Ethereum「Glamsterdam」ガス上限200M化案──10,000 TPSと78.6%ガス代カットを狙う次回ハードフォーク

Ethereumの次回ハードフォーク「Glamsterdam」が、開発者コミュニティの本丸議題として動き始めている。6月メインネット投入を当初ターゲットに掲げつつも、devnet状況からはQ3への後ろ倒しが現実味を帯びてきた。本稿では、Glamsterdamが実装しようとしているガス上限の3.33倍引き上げと、その裏で走る2本のEIPの仕組み、そして見えてきたタイムラインの実情を整理する。

ガス上限60M→200M、目標は10,000 TPSと78.6%のガス代カット

Glamsterdamの中核は、ブロックあたりガス上限を現行の60Mから200Mへ引き上げる設計だ。3.33倍の変化で、目標値は10,000 TPSと、ガス代の78.6%カットが掲げられている。

数字の見せ方として強烈だが、これは単純な「天井の引き上げ」ではない。並列処理の前提を作るための2本のEIPがセットになっている。EIP-7732(Enshrined Proposer-Builder Separation)とEIP-7928(Block-Level Access Lists、BALs)の2本立てだ。

特にBALsの仕組みが面白い。ブロックが事前に「どのアカウントを読み書きするか」を申告する。これでノードは衝突しないトランザクションを並列で処理できるようになる。バッチI/Oも揃って、ステートルート計算もパラレル化される。要するに、ガス上限を上げるだけでなく、上限を上げても詰まらない処理アーキテクチャを同時に入れている。

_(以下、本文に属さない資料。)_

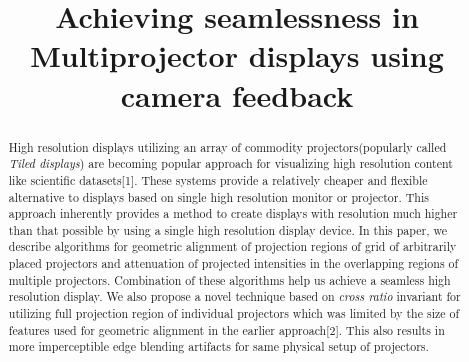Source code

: \documentclass[conference]{/home/pranav/Desktop/Publication_work/latex_class_files/IEEEtran}
\begin{document}
\title{Achieving seamlessness in Multiprojector displays using camera feedback}





\author{
}
    



\maketitle

\begin{abstract}
High resolution displays utilizing an array of commodity projectors(popularly called \textit{Tiled displays}) are becoming popular approach for visualizing high resolution content like scientific datasets[1]. These systems provide a relatively cheaper and flexible alternative to displays based on single high resolution monitor or projector. This approach inherently provides a method to create displays with resolution much higher than that possible by using a single high resolution display device. In this paper, we describe algorithms for geometric alignment of projection regions of grid of arbitrarily placed projectors and attenuation of projected intensities in the overlapping regions of multiple projectors. Combination of these algorithms help us achieve a seamless high resolution display. We also propose a novel technique based on \textit{cross ratio} invariant for utilizing full projection region of individual projectors which was limited by the size of features used for geometric alignment in the earlier approach[2]. This also results in more imperceptible edge blending artifacts for same physical setup of projectors.
\end{abstract}
\end{document}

EIP-8037──地味だがステート爆発を抑える設計

地味ながら効くのがEIP-8037だ。新規ステート書き込みのコストを引き上げる方向の設計で、ガス上限を3倍以上にしても「ステート爆発」が起きないようにブレーキを噛ませている。

L1のステート肥大化は、過去数年、ノード運用コストを押し上げてきた主因のひとつだ。ガス上限の引き上げと、ステート増加を抑制するコスト調整がセットで提案されている点は、設計上の整合性として見ておきたいポイント。

タイムラインは6月ではなく、おそらくQ3後ろ倒し

当初のターゲットは6月メインネットだった。だが、Soldøgn Interop devnetは5月2日に終了したばかりで、開発者コミュニティでは「6月強行は厳しい」というトーンがここ2週間で支配的になってきた。

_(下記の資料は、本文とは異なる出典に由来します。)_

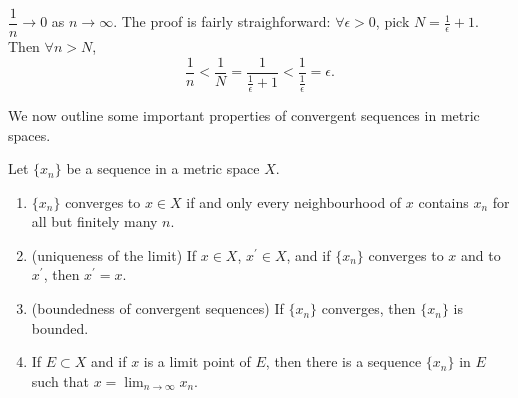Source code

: \begin{example}
$\dfrac{1}{n}\to 0$ as $n\to\infty$. The proof is fairly straighforward: $\forall\epsilon>0$, pick $N=\frac{1}{\epsilon}+1$. Then $\forall n>N$,
\[ \frac{1}{n}<\frac{1}{N}=\frac{1}{\frac{1}{\epsilon}+1}<\frac{1}{\frac{1}{\epsilon}}=\epsilon. \]
\end{example}

We now outline some important properties of convergent sequences in metric spaces.

\begin{proposition}
Let $\{x_n\}$ be a sequence in a metric space $X$.
\begin{enumerate}[label=(\arabic*)]
\item $\{x_n\}$ converges to $x\in X$ if and only every neighbourhood of $x$ contains $x_n$ for all but finitely many $n$.
\item (uniqueness of the limit) If $x\in X$, $x^\prime\in X$, and if $\{x_n\}$ converges to $x$ and to $x^\prime$, then $x^\prime=x$.
\item (boundedness of convergent sequences) If $\{x_n\}$ converges, then $\{x_n\}$ is bounded.
\item If $E\subset X$ and if $x$ is a limit point of $E$, then there is a sequence $\{x_n\}$ in $E$ such that $\displaystyle x=\lim_{n\to\infty}x_n$.
\end{enumerate}
\end{proposition}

筆者の見立てでは、安全寄りに見て8月下旬から9月。それでも年内には間違いなく入る、というのが現時点でのリアリスティックなレンジだ。Ethereumの大型アップグレードは、Merge・Shanghai・Dencunの3回連続で「直前段階のテストネット検証で1〜2ヶ月延びる」パターンが定着している。Glamsterdamも同じ軌跡をなぞる可能性が高い。

Solana Alpenglowが作るL1スループット競争のプレッシャー

外部要因としては、SolanaのAlpenglowが5月13日にテストネット稼働を開始し、150msファイナリティを掲げたことが効いている。L1スループット競争は、Ethereumにとって「対抗のために何かを出す」フェーズではなく、「同じ土俵に並ぶ」設計を粛々と進めるフェーズに入った、と捉えるのが正確だ。

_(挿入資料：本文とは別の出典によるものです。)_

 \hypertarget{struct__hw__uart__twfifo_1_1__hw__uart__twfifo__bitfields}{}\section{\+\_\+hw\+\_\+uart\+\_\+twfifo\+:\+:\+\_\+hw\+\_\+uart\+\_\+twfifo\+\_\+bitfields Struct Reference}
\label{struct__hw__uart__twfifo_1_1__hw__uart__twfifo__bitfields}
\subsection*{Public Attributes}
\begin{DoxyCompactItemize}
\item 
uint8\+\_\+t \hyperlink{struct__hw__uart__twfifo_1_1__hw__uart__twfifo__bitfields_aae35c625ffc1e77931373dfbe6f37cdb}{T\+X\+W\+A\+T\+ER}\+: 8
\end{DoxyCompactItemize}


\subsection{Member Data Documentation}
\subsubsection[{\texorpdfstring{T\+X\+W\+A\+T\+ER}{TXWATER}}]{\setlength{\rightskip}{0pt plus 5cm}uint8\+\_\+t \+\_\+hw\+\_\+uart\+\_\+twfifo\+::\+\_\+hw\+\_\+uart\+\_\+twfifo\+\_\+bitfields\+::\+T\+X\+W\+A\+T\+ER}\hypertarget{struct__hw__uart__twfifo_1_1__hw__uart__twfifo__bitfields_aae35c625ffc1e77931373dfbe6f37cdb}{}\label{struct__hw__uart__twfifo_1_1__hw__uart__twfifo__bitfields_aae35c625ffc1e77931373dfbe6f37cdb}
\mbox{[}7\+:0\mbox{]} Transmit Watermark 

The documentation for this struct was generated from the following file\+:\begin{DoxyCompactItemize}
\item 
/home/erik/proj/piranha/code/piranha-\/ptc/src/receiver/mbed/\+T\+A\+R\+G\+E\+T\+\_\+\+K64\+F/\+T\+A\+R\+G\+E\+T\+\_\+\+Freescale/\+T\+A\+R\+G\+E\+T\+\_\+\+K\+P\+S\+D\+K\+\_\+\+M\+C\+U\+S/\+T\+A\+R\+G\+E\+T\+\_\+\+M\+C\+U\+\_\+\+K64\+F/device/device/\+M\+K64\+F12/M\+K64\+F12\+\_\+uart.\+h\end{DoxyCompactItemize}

Glamsterdamの200M gas・10,000 TPSという数字は、Solanaのスループットに直接張り合うレベルではない。だがL1の処理能力レンジを一段引き上げ、L2やアプリ専用チェーンに流れていたユースケースが戻ってくる前提を作る、という意味では転換点になりうる。

まとめ──「6月」より「年内」を見ておくべき

Glamsterdamの実装スケジュールは、6月から後ろ倒しになる確度が高い。だが、ガス上限の3倍超の引き上げと並列処理EIPがセットでメインネット投入候補に乗ったという事実は、すでにEthereumエコシステムの前提を書き換え始めている。

devnet段階で発覚するバグや、コンセンサスの遅延は十分に起こりうる。それを踏まえても、L1の処理能力が3倍になるという目標がEthereum開発者の正式議題に乗っている事実は、今後の数ヶ月、価格・利用シーン・周辺チェーンの戦略すべてに影響していく。短期の価格動向よりも、年内のスケジュール推移を継続的にウォッチしておきたいテーマだ。